Poland

susanna calimaniBy Susanna Calimani

A law has recently been passed by the Polish Parliament’s Lower House criminalizing any mention of Polish crimes or complicity during the Shoah. As a consequence, all of a sudden, concentration and death camps will lose their context. Things just happened, no Polish people were ever involved. Jews, maybe, built the camps themselves and did everything on their own. Impossible to even speak about them.

But as I am a very practical person, I sincerely wonder how one can conceive of such a reality. 
If Polish death camps are no more to be considered Polish, and no Poles knew about them, or saw them, or did anything to make them possible, where are Nazi camps on Polish land to be located? Would this formulation be allowed then? 

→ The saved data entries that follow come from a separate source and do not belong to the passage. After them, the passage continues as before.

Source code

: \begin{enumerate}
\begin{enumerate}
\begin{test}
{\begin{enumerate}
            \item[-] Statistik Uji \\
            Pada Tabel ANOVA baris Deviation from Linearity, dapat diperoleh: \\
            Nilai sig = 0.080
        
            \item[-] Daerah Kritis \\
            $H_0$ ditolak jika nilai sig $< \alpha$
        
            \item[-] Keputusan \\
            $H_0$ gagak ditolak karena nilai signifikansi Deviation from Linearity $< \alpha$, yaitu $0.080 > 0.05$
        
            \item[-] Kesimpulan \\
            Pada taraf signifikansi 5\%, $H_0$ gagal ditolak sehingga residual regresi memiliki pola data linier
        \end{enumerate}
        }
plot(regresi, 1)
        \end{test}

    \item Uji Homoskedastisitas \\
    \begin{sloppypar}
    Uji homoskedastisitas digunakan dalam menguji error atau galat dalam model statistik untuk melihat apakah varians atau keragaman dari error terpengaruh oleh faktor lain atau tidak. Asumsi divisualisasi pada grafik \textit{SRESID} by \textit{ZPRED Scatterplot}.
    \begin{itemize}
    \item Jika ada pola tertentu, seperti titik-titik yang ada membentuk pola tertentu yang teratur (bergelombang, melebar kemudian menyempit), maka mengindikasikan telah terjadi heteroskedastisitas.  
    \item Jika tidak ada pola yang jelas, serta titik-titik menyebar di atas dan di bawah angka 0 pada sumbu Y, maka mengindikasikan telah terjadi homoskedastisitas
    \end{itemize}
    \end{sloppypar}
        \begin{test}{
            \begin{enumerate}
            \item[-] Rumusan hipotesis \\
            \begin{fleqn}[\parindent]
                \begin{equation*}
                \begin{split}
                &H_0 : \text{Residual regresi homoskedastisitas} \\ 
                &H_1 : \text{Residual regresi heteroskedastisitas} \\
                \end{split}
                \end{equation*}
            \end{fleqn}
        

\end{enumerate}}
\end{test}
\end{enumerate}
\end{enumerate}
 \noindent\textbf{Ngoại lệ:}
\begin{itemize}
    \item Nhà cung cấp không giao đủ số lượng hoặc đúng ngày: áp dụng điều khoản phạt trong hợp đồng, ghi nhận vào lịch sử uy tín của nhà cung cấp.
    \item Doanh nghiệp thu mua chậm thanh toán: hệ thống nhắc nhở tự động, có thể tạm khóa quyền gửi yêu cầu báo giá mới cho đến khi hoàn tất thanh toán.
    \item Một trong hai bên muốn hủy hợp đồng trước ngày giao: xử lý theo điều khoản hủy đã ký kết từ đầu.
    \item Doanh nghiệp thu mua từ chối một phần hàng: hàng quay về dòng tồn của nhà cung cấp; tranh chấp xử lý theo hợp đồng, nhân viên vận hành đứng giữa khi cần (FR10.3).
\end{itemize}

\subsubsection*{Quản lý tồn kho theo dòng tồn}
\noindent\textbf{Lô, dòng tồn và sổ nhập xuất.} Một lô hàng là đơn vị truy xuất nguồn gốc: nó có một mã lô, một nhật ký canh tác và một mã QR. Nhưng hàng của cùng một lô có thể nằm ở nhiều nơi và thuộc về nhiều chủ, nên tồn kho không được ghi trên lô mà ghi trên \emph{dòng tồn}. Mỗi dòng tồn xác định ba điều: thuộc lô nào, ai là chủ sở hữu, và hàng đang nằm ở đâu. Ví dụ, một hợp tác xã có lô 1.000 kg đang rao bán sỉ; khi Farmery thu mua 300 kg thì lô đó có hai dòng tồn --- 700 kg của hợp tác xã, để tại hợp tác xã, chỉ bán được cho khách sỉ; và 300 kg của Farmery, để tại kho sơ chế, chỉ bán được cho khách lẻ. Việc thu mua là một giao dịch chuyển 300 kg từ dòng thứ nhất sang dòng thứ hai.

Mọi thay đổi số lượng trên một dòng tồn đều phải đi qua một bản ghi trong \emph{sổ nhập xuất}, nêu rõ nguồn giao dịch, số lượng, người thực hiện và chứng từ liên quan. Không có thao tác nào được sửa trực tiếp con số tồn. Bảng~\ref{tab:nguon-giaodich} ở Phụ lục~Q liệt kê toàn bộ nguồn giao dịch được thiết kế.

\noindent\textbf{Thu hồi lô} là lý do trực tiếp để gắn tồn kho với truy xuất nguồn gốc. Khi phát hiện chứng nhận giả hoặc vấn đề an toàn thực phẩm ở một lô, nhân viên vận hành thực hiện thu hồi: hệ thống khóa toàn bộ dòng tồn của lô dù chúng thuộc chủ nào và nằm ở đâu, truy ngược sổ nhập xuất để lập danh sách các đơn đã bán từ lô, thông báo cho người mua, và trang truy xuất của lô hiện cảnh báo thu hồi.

Maybe, as there are stateless people owning no passport, there will also be weird cases of stateless concentration and death camps. Or, maybe, Oświęcim, Bełżec, Chełmno, Gross-Rosen (or Rogoźnica), Majdanek, Kraków-Płaszów, Sobibór, Stutthof, Treblinka could be moved from Poland to some other country, and someone else could be blamed for what was done on Polish land with the help of the Poles. Concentration and death camps could be moved to Germany, for instance, there are already plenty of them. No one will notice and that would make everything more consistent.
It is easier to blame Germans for the occupation and deportation, rather than coming to grips with the past and with the responsibilities, especially when you don’t have a clear conscience.

Poland is now trying to reverse the course of history and its interpretation. If the law forbidding any mention of Polish involvement in the Shoah is approved, Auschwitz and all the other camps will be no man’s land, the barracks and the bricks and the wood they were made of will have come from nowhere, and nobody ever built them; the eyes that saw tortured people starving and dying from behind the barbed wire, the ears that heard their desperation will belong to no one, the noses that smelled the pungent and heavy smoke coming out of the chimneys will be all but Polish.

Only the dead will still have owners.
But no one will have killed them. Someone will tell us they just wished to die.

*Susanna Calimani is a wandering economist currently based in Frankfurt.